MATERIAL FOR THIS TASK Start Marker
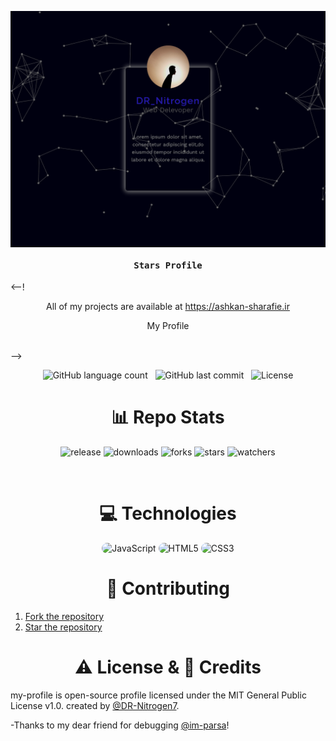 <a href="https://ashkan-sharafie.ir/profile/"><img src="image/Profile ScreenShot.png" alt="Header Image" align="center" style="width:50;"></a>
    <h4 align="center"><samp> Stars Profile </samp></h4>
</div>
<--! <p align="center">
    All of my projects are available at <a href="https://ashkan-sharafie.ir" target="_follow" title="Ashkan Sharafie">https://ashkan-sharafie.ir</a>
</p>
<p align="center">My Profile</p>

<br/> -->

<p align="center">
    <img alt="GitHub language count" src="https://img.shields.io/github/languages/count/DR-Nitrogen7/DR_Nitrogen-Profile">
    &nbsp;
    <img alt="GitHub last commit" src="https://img.shields.io/github/last-commit/DR-Nitrogen7/DR_Nitrogen-Profile">
    &nbsp;
    <img alt="License" src="https://img.shields.io/badge/license-MIT-brightgreen">
</p>

<h1 align="center">
    📊 Repo Stats
</h1>

<p align="center">
    <img src="https://img.shields.io/github/release/DR-Nitrogen7/DR_Nitrogen-Profile.svg" alt="release">
    <img src="https://img.shields.io/github/downloads/DR-Nitrogen7/DR_Nitrogen-Profile/total.svg" alt="downloads">
    <img src="https://img.shields.io/github/forks/DR-Nitrogen7/DR_Nitrogen-Profile.svg" alt="forks">
    <img src="https://img.shields.io/github/stars/DR-Nitrogen7/DR_Nitrogen-Profile.svg" alt="stars">
    <img src="https://img.shields.io/github/watchers/DR-Nitrogen7/DR_Nitrogen-Profile.svg" alt="watchers">
</p>

<br/>

<h1 align="center">
    💻 Technologies
</h1>

<div align="center">
    <img src="https://img.shields.io/badge/JavaScript-1c1d29?style=for-the-badge&logo=javascript&logoColor=281cb3" alt="JavaScript" style="border-radius:15px"/>
    <img src="https://img.shields.io/badge/HTML5-1c1d29?style=for-the-badge&logo=html5&logoColor=281cb3" alt="HTML5" style="border-radius:15px"/>
    <img src="https://img.shields.io/badge/CSS3-1c1d29?style=for-the-badge&logo=css3&logoColor=281cb3" alt="CSS3" style="border-radius:15px"/>
</div>
<h1 align="center">
   🤝 Contributing
</h1>

1. [Fork the repository](https://github.com/DR-Nitrogen7/DR_Nitrogen-Profile/fork)
1. [Star the repository](https://github.com/DR-Nitrogen7/DR_Nitrogen-Profile/star)
<h1 align="center">
    ⚠️ License & 📝 Credits
</h1>

my-profile is open-source profile licensed under the MIT General Public License v1.0. created by [@DR-Nitrogen7](https://github.com/DR-Nitrogen7).

-Thanks to my dear friend for debugging [@im-parsa](https://github.com/im-parsa)!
MATERIAL FOR THIS TASK End Marker
BRIEF:
Should any entry above carry a picture, omit it and repeat everything else word for word.

RESULT:
 <a href="https://ashkan-sharafie.ir/profile/"><img src="image/Profile ScreenShot.png" alt="Header Image" align="center" style="width:50;"></a>
    <h4 align="center"><samp> Stars Profile </samp></h4>
</div>
<--! <p align="center">
    All of my projects are available at <a href="https://ashkan-sharafie.ir" target="_follow" title="Ashkan Sharafie">https://ashkan-sharafie.ir</a>
</p>
<p align="center">My Profile</p>

<br/> -->

<p align="center">
    <img alt="GitHub language count" src="https://img.shields.io/github/languages/count/DR-Nitrogen7/DR_Nitrogen-Profile">
    &nbsp;
    <img alt="GitHub last commit" src="https://img.shields.io/github/last-commit/DR-Nitrogen7/DR_Nitrogen-Profile">
    &nbsp;
    <img alt="License" src="https://img.shields.io/badge/license-MIT-brightgreen">
</p>

<h1 align="center">
    📊 Repo Stats
</h1>

<p align="center">
    <img src="https://img.shields.io/github/release/DR-Nitrogen7/DR_Nitrogen-Profile.svg" alt="release">
    <img src="https://img.shields.io/github/downloads/DR-Nitrogen7/DR_Nitrogen-Profile/total.svg" alt="downloads">
    <img src="https://img.shields.io/github/forks/DR-Nitrogen7/DR_Nitrogen-Profile.svg" alt="forks">
    <img src="https://img.shields.io/github/stars/DR-Nitrogen7/DR_Nitrogen-Profile.svg" alt="stars">
    <img src="https://img.shields.io/github/watchers/DR-Nitrogen7/DR_Nitrogen-Profile.svg" alt="watchers">
</p>

<br/>

<h1 align="center">
    💻 Technologies
</h1>

<div align="center">
    <img src="https://img.shields.io/badge/JavaScript-1c1d29?style=for-the-badge&logo=javascript&logoColor=281cb3" alt="JavaScript" style="border-radius:15px"/>
    <img src="https://img.shields.io/badge/HTML5-1c1d29?style=for-the-badge&logo=html5&logoColor=281cb3" alt="HTML5" style="border-radius:15px"/>
    <img src="https://img.shields.io/badge/CSS3-1c1d29?style=for-the-badge&logo=css3&logoColor=281cb3" alt="CSS3" style="border-radius:15px"/>
</div>
<h1 align="center">
   🤝 Contributing
</h1>

1. [Fork the repository](https://github.com/DR-Nitrogen7/DR_Nitrogen-Profile/fork)
1. [Star the repository](https://github.com/DR-Nitrogen7/DR_Nitrogen-Profile/star)
<h1 align="center">
    ⚠️ License & 📝 Credits
</h1>

my-profile is open-source profile licensed under the MIT General Public License v1.0. created by [@DR-Nitrogen7](https://github.com/DR-Nitrogen7).

-Thanks to my dear friend for debugging [@im-parsa](https://github.com/im-parsa)!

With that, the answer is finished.